According to Dr. Goldstein, quicker access to more accurate information not only helps anesthesiologists develop better strategies related to which anesthetic to use on which patient – ultimately leading to pain-free recoveries with little or no side effects – but will also help to create best practice, evidence-based approaches to peri-operative pain management in the future.

The intent is to create a wireless model that can potentially be used by any hospital, with the hope of creating one large database QUAIL refers to as the Portable Health Intelligence Network. While the goal is to remain technology-independent so that QUAIL-developed applications will work on any device under any operating system, the model currently in place at Kingston General uses wireless access points from Avaya Corp., Compaq iPAQ Pocket PCs from Hewlett-Packard Co. and the Windows CE operating system from Microsoft Corp.

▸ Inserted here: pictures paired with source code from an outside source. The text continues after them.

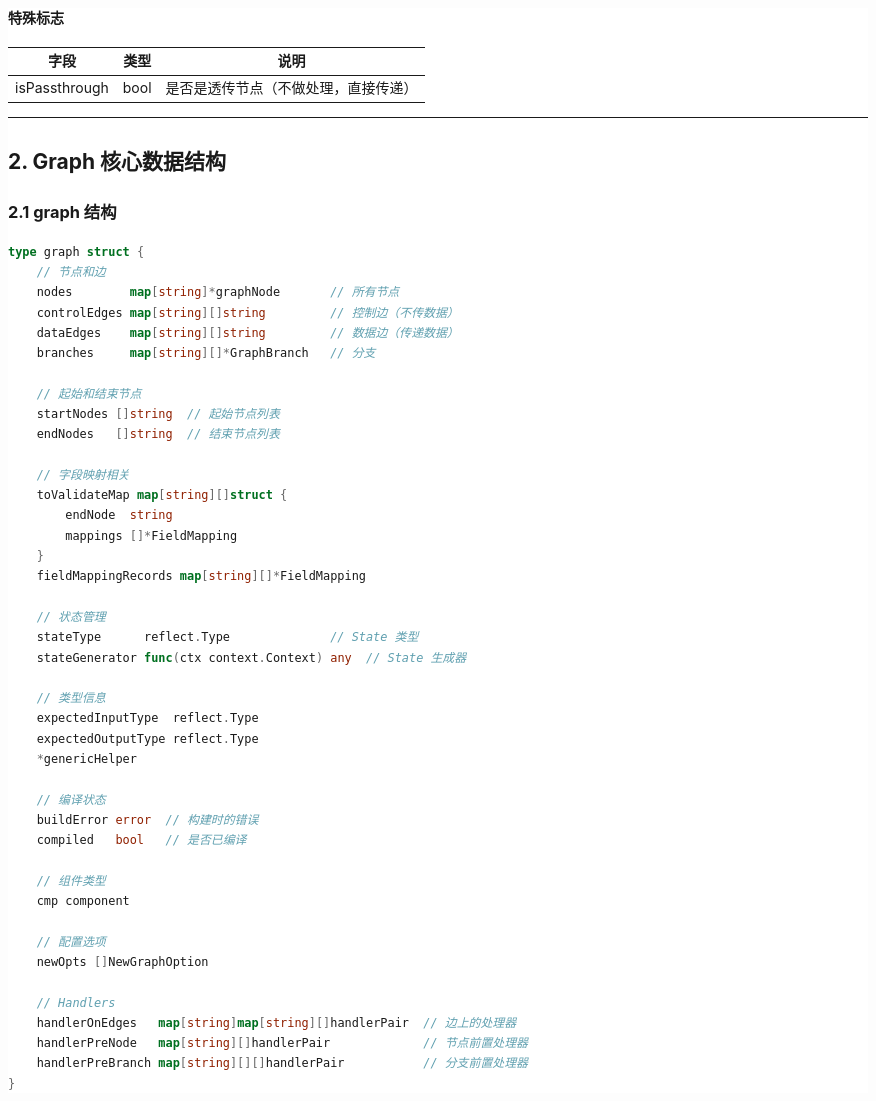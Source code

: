 #### 特殊标志

| 字段 | 类型 | 说明 |
|-----|------|------|
| isPassthrough | bool | 是否是透传节点（不做处理，直接传递） |

---

## 2. Graph 核心数据结构

### 2.1 graph 结构

```go
type graph struct {
    // 节点和边
    nodes        map[string]*graphNode       // 所有节点
    controlEdges map[string][]string         // 控制边（不传数据）
    dataEdges    map[string][]string         // 数据边（传递数据）
    branches     map[string][]*GraphBranch   // 分支
    
    // 起始和结束节点
    startNodes []string  // 起始节点列表
    endNodes   []string  // 结束节点列表
    
    // 字段映射相关
    toValidateMap map[string][]struct {
        endNode  string
        mappings []*FieldMapping
    }
    fieldMappingRecords map[string][]*FieldMapping
    
    // 状态管理
    stateType      reflect.Type              // State 类型
    stateGenerator func(ctx context.Context) any  // State 生成器
    
    // 类型信息
    expectedInputType  reflect.Type
    expectedOutputType reflect.Type
    *genericHelper
    
    // 编译状态
    buildError error  // 构建时的错误
    compiled   bool   // 是否已编译
    
    // 组件类型
    cmp component
    
    // 配置选项
    newOpts []NewGraphOption
    
    // Handlers
    handlerOnEdges   map[string]map[string][]handlerPair  // 边上的处理器
    handlerPreNode   map[string][]handlerPair             // 节点前置处理器
    handlerPreBranch map[string][][]handlerPair           // 分支前置处理器
}
```
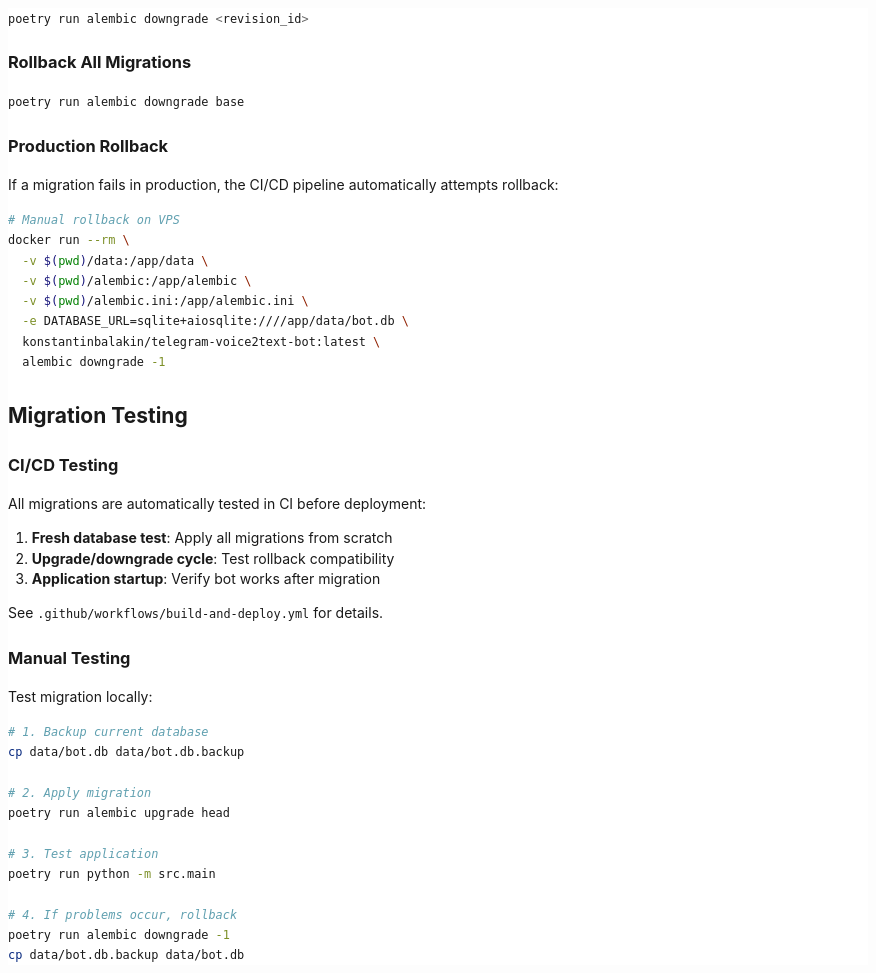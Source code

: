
 ```bash
poetry run alembic downgrade <revision_id>
```

### Rollback All Migrations

```bash
poetry run alembic downgrade base
```

### Production Rollback

If a migration fails in production, the CI/CD pipeline automatically attempts rollback:

```bash
# Manual rollback on VPS
docker run --rm \
  -v $(pwd)/data:/app/data \
  -v $(pwd)/alembic:/app/alembic \
  -v $(pwd)/alembic.ini:/app/alembic.ini \
  -e DATABASE_URL=sqlite+aiosqlite:////app/data/bot.db \
  konstantinbalakin/telegram-voice2text-bot:latest \
  alembic downgrade -1
```

## Migration Testing

### CI/CD Testing

All migrations are automatically tested in CI before deployment:

1. **Fresh database test**: Apply all migrations from scratch
2. **Upgrade/downgrade cycle**: Test rollback compatibility
3. **Application startup**: Verify bot works after migration

See `.github/workflows/build-and-deploy.yml` for details.

### Manual Testing

Test migration locally:

```bash
# 1. Backup current database
cp data/bot.db data/bot.db.backup

# 2. Apply migration
poetry run alembic upgrade head

# 3. Test application
poetry run python -m src.main

# 4. If problems occur, rollback
poetry run alembic downgrade -1
cp data/bot.db.backup data/bot.db
```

“The informatics laboratory is a research-based group that’s looking at possibilities for introducing wireless technology into healthcare settings through the use of PDAs,” says Dr. Goldstein. “What we’ve shown is a model that’s tested for use by the acute pain service at the Kingston General where patients can benefit from the use of PDAS in a wireless environment.”

Other areas currently being investigated by QUAIL include using wireless information to improve the treatment of stroke patients, as well as to create better communication channels between palliative care doctors and community workers like the Victorian Order of Nurses.

The hope of the researchers is that other hospitals will begin to take note of the work being done, and will begin to investigate handheld technology for their own purposes.

For its part, Mount Sinai Hospital, in Toronto, is one facility conducting several different studies, primarily in the areas of critical care and respirology, in an effort to find out what information doctors find useful on a handheld computer and what format is most effective for delivery of that information.

“There are a lot of people out there (in healthcare) using handhelds,” says Dr. Stephen Lapinsky, associate director of the intensive care unit (ICU) at Mount Sinai Hospital in Toronto, who estimates somewhere between 30 and 50 per cent of physicians currently carry some type of PDA. “We believe it does help them, but it would be nice to have the data to prove it.”

One study, co-sponsored by the Ontario Hospital Association Change Foundation and Bayer Pharmaceutical Co., involves the intensive care units of four Toronto hospitals in an effort to ascertain whether or not mobile access to reference information actually improves patient care. Under the study, critical-care doctors at the four sites are being supplied with handheld units and given access to a critical-care database created and maintained by Mount Sinai.

As Dr. Lapinsky explains, the intent is for doctors to connect to the Internet before beginning critical-care rounds in order to download the latest information from the database, including up-to-date information on unusual diseases and management guidelines. Mount Sinai researchers will then run case scenarios in a simulated environment to determine whether access to the information ultimately impacts patient care. While the premise is the handheld computers will ultimately lead to better care, Dr. Lapinsky is quick to point out that isn’t always the case.

“It all sounds very good and there’s a lot of hype out there that this is the way to go, but we have found some challenges,” he says. “Not everyone finds this is optimal for them.”

According to Steve Goldberg, a management consultant with INET International Inc. of Thornhill, Ont., one of the significant challenges as hospitals move forward with efforts to implement handheld technology is getting collaboration from all interested parties, including physicians, research centres, government associations, IT management and IT manufacturers, so that any new handheld implementation will complement existing mobile strategies.